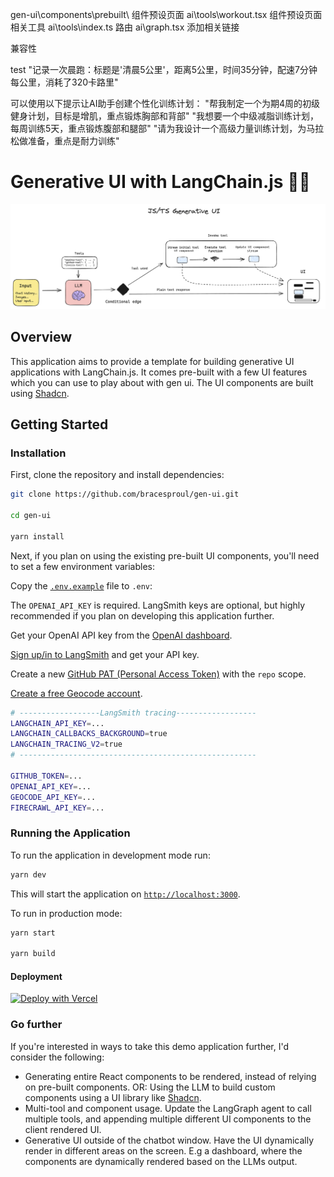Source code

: gen-ui\components\prebuilt\  组件预设页面
ai\tools\workout.tsx         组件预设页面相关工具
ai\tools\index.ts            路由
ai\graph.tsx                 添加相关链接

兼容性

test
"记录一次晨跑：标题是'清晨5公里'，距离5公里，时间35分钟，配速7分钟每公里，消耗了320卡路里"

可以使用以下提示让AI助手创建个性化训练计划：
"帮我制定一个为期4周的初级健身计划，目标是增肌，重点锻炼胸部和背部"
"我想要一个中级减脂训练计划，每周训练5天，重点锻炼腹部和腿部"
"请为我设计一个高级力量训练计划，为马拉松做准备，重点是耐力训练"





























# Generative UI with LangChain.js 🦜🔗

![Generative UI with LangChain.js](./public/gen_ui_diagram.png)

## Overview

This application aims to provide a template for building generative UI applications with LangChain.js.
It comes pre-built with a few UI features which you can use to play about with gen ui. The UI components are built using [Shadcn](https://ui.shadcn.com/).

## Getting Started

### Installation

First, clone the repository and install dependencies:

```bash
git clone https://github.com/bracesproul/gen-ui.git

cd gen-ui

yarn install
```

Next, if you plan on using the existing pre-built UI components, you'll need to set a few environment variables:

Copy the [`.env.example`](./.env.example) file to `.env`:

The `OPENAI_API_KEY` is required. LangSmith keys are optional, but highly recommended if you plan on developing this application further.

Get your OpenAI API key from the [OpenAI dashboard](https://platform.openai.com/login?launch).

[Sign up/in to LangSmith](https://smith.langchain.com/) and get your API key.

Create a new [GitHub PAT (Personal Access Token)](https://github.com/settings/tokens/new) with the `repo` scope.

[Create a free Geocode account](https://geocode.xyz/api).

```bash
# ------------------LangSmith tracing------------------
LANGCHAIN_API_KEY=...
LANGCHAIN_CALLBACKS_BACKGROUND=true
LANGCHAIN_TRACING_V2=true
# -----------------------------------------------------

GITHUB_TOKEN=...
OPENAI_API_KEY=...
GEOCODE_API_KEY=...
FIRECRAWL_API_KEY=...
```

### Running the Application

To run the application in development mode run:

```bash
yarn dev
```

This will start the application on [`http://localhost:3000`](http://localhost:3000).

To run in production mode:

```bash
yarn start

yarn build
```

#### Deployment

[![Deploy with Vercel](https://vercel.com/button)](https://vercel.com/new/clone?repository-url=https%3A%2F%2Fgithub.com%2Fbracesproul%2Fgen-ui&env=GITHUB_TOKEN,OPENAI_API_KEY,GEOCODE_API_KEY,FIRECRAWL_API_KEY,LANGCHAIN_API_KEY,LANGCHAIN_CALLBACKS_BACKGROUND,LANGCHAIN_TRACING_V2&project-name=gen-ui&repository-name=gen-ui)

### Go further

If you're interested in ways to take this demo application further, I'd consider the following:

- Generating entire React components to be rendered, instead of relying on pre-built components. OR: Using the LLM to build custom components using a UI library like [Shadcn](https://ui.shadcn.com/).
- Multi-tool and component usage. Update the LangGraph agent to call multiple tools, and appending multiple different UI components to the client rendered UI.
- Generative UI outside of the chatbot window. Have the UI dynamically render in different areas on the screen. E.g a dashboard, where the components are dynamically rendered based on the LLMs output.
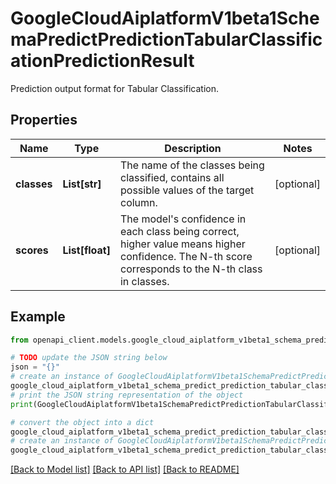# GoogleCloudAiplatformV1beta1SchemaPredictPredictionTabularClassificationPredictionResult

Prediction output format for Tabular Classification.

## Properties

Name | Type | Description | Notes
------------ | ------------- | ------------- | -------------
**classes** | **List[str]** | The name of the classes being classified, contains all possible values of the target column. | [optional] 
**scores** | **List[float]** | The model&#39;s confidence in each class being correct, higher value means higher confidence. The N-th score corresponds to the N-th class in classes. | [optional] 

## Example

```python
from openapi_client.models.google_cloud_aiplatform_v1beta1_schema_predict_prediction_tabular_classification_prediction_result import GoogleCloudAiplatformV1beta1SchemaPredictPredictionTabularClassificationPredictionResult

# TODO update the JSON string below
json = "{}"
# create an instance of GoogleCloudAiplatformV1beta1SchemaPredictPredictionTabularClassificationPredictionResult from a JSON string
google_cloud_aiplatform_v1beta1_schema_predict_prediction_tabular_classification_prediction_result_instance = GoogleCloudAiplatformV1beta1SchemaPredictPredictionTabularClassificationPredictionResult.from_json(json)
# print the JSON string representation of the object
print(GoogleCloudAiplatformV1beta1SchemaPredictPredictionTabularClassificationPredictionResult.to_json())

# convert the object into a dict
google_cloud_aiplatform_v1beta1_schema_predict_prediction_tabular_classification_prediction_result_dict = google_cloud_aiplatform_v1beta1_schema_predict_prediction_tabular_classification_prediction_result_instance.to_dict()
# create an instance of GoogleCloudAiplatformV1beta1SchemaPredictPredictionTabularClassificationPredictionResult from a dict
google_cloud_aiplatform_v1beta1_schema_predict_prediction_tabular_classification_prediction_result_from_dict = GoogleCloudAiplatformV1beta1SchemaPredictPredictionTabularClassificationPredictionResult.from_dict(google_cloud_aiplatform_v1beta1_schema_predict_prediction_tabular_classification_prediction_result_dict)
```
[[Back to Model list]](../README.md#documentation-for-models) [[Back to API list]](../README.md#documentation-for-api-endpoints) [[Back to README]](../README.md)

Work instruction
Using the records above, set down exactly the lines from the one with "This will start" through the one with "- Generating entire", inclusive, and nothing more.

Solved problem
This will start the application on [`http://localhost:3000`](http://localhost:3000).

To run in production mode:

```bash
yarn start

yarn build
```

#### Deployment

[![Deploy with Vercel](https://vercel.com/button)](https://vercel.com/new/clone?repository-url=https%3A%2F%2Fgithub.com%2Fbracesproul%2Fgen-ui&env=GITHUB_TOKEN,OPENAI_API_KEY,GEOCODE_API_KEY,FIRECRAWL_API_KEY,LANGCHAIN_API_KEY,LANGCHAIN_CALLBACKS_BACKGROUND,LANGCHAIN_TRACING_V2&project-name=gen-ui&repository-name=gen-ui)

### Go further

If you're interested in ways to take this demo application further, I'd consider the following:

- Generating entire React components to be rendered, instead of relying on pre-built components. OR: Using the LLM to build custom components using a UI library like [Shadcn](https://ui.shadcn.com/).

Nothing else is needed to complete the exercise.